Marie ist eine junge kreative Frau. Das findet nicht nur sie selbst. Auch andere sehen das Talent in ihr, von dem sie selbst weiß. Sie muss nur noch einen Weg finden, ihr Potential auszudrücken. Sie würde gerne singen oder Schauspielerin werden. Doch eine Kehlkopfkrankheit lässt das nicht zu. Wenig später entdeckt Marie ihre Liebe zur Malerei. Sie geht nach Paris, lernt das Handwerk. Nach nur kurzer Zeit schafft sie bereits Bilder, die die Leute beeindrucken. Bald darauf hängen die ersten Werke von ihr in Pariser Museen. Doch so richtig glücklich macht sie all das nicht. Sie sagt sich, dass da noch mehr sein muss. Ihre Erfahrungen, ihre
Gefühle, ihre Verzweiflung notiert sie hin und wieder in ihrem Blog: »Ich habe es satt, unbedeutend zu sein. Ich modere im Schatten dahin. Die Sonne, die Sonne, die Sonne! Los geht’s – lasst uns mutig sein. Die Zeit ist eine Reise, die mich dorthin führt, wo es mir gut geht. Bin ich wahnsinnig? Oder vom Schicksal auserwählt? So oder so, ich bin gelangweilt!« Wenig später schreibt Marie den Satz, den heute jede zweite Biografie über sie als Titel trägt: »Ich will alles sein!« Mit 25 stirbt sie an Tuberkulose. Sie hatte nicht mehr die Chance, alles zu werden, alles zu sein. Wir schreiben das Jahr 1884.
Marie Bashkirtseff, so ihr voller Name, hat zu jener Zeit natürlich keinen Blog geschrieben. Aber so etwas Ähnliches. Man nannte es damals Tagebuch. Drei Jahre nach ihrem Tod werden ihre Aufzeichnungen veröffentlicht und avancieren zu einem Bestseller. Junge Frauen über den ganzen europäischen Kontinent verstreut lesen, was Marie gedacht, geschrieben, gefühlt hatte. Wikipedia spricht sogar von einem »Kultbuch« der damals jungen Frauengeneration. Fast jede, die eine Kopie des Tagebuchs in die Hand bekam, verschlang es über Nacht. Viele Leserinnen erkannten sich in den Notizen der Marie Bashkirtseff wieder. Nicht nur die Betuchten, die, so wie Marie, ein Leben im Wohlstand des Landadels verbrachten, fühlten sich angesprochen.

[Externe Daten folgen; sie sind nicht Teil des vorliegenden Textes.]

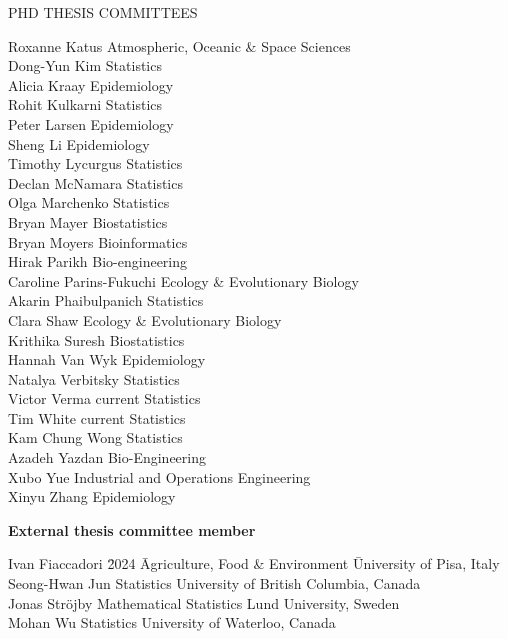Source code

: \begin{mylist}{PHD THESIS COMMITTEES}
\begin{tabbing}
Roxanne Katus  \> Atmospheric, Oceanic \& Space Sciences\\
Dong-Yun Kim  \> Statistics\\
Alicia Kraay  \> Epidemiology\\
Rohit Kulkarni  \> Statistics\\
Peter Larsen  \> Epidemiology\\
Sheng Li  \>Epidemiology\\
Timothy Lycurgus  \> Statistics\\
Declan McNamara  \> Statistics\\
Olga Marchenko  \> Statistics\\
Bryan Mayer  \> Biostatistics\\
Bryan Moyers \> Bioinformatics\\
Hirak Parikh  \> Bio-engineering\\
Caroline Parins-Fukuchi  \> Ecology \& Evolutionary Biology\\
Akarin Phaibulpanich  \> Statistics\\
Clara Shaw \> Ecology \& Evolutionary Biology\\
Krithika Suresh  \> Biostatistics\\
Hannah Van Wyk  \> Epidemiology\\
Natalya Verbitsky  \> Statistics\\
Victor Verma \> current \> Statistics\\
Tim White \> current \> Statistics\\
Kam Chung Wong  \> Statistics\\
Azadeh Yazdan  \> Bio-Engineering\\
Xubo Yue  \> Industrial and Operations Engineering\\
Xinyu Zhang  \> Epidemiology \\
\end{tabbing}

\item {\bf External thesis committee member}
\begin{tabbing}
  Ivan Fiaccadori \hspace{3mm} \= 2024 \hspace{3mm} \= Agriculture, Food \& Environment \hspace{1mm} \= University of Pisa, Italy\\
  Seong-Hwan Jun  \> Statistics \> University of British Columbia, Canada\\
Jonas Str\"{o}jby  \> Mathematical Statistics \> Lund University, Sweden\\
Mohan Wu  \> Statistics \> University of Waterloo, Canada\\
\end{tabbing}

\end{mylist}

Heute, mehr als ein Jahrhundert später, gilt der Spruch »Ich will alles sein!« immer noch. Vielleicht sogar mehr als je zuvor. Aber das trifft auch für ihr anderes Bekenntnis zu: »Ich bin gelangweilt.« Wer es heute mit jungen Menschen wie mir zu tun hat und den allermeisten ab 1980 Geborenen, sieht diese zwei Aussagen der Marie Bashkirtseff wie ein Déjà-vu vor sich aufziehen. Wir wollen alles, darunter machen wir es selten.
Woran wir knabbern, ist der Traum vom perfekten Leben. Irgendwann haben wir begonnen zu glauben, dass alles möglich sei. Dass Träume wahr werden können. Dass wir nicht nur ein gutes, sondern ein ultimatives Leben führen können, wenn wir uns nur genügend anstrengen und die richtigen Entscheidungen treffen. Aber genau damit tun wir uns so schwer: Entscheidungen treffen.
So geht es nicht nur mir. Ich sehe es bei Freunden und Zufallsbekanntschaften. Uns alle eint die Sorge, nicht dahin zu gelangen, wo wir uns in unserer Vorstellung sehen. Die Sorge, dass wir vielleicht die falschen Entscheidungen treffen. Wir wollen unsere Träume wahr werden lassen, haben aber nie gelernt, was zu tun ist, wenn das nicht klappen sollte.
Glaubt man Klaus Hurrelmann, dann war das nicht immer so. Klar, Ängste hatten die Menschen auch früher. »In Zeiten des Wohlstands aber von Existenzängsten geplagt zu werden, das ist neu«, sagt der Professor. Klaus Hurrelmann ist Jugendforscher. Wann immer im Fernsehen, in Zeitungen oder im Radio über die junge Generation gefachsimpelt wird, ist Hurrelmann als Experte zur Stelle und zerbricht sich den Kopf. Er betreut seit mehreren Jahren die Shell-Jugendstudie, die alle vier Jahre herauskommt. In diesen Analysen geht es um die 12- bis 25-Jährigen. Jene Altersgruppe, die man heute als Jugend zusammenfasst. Wobei das mit der Jugend gar nicht so einfach ist.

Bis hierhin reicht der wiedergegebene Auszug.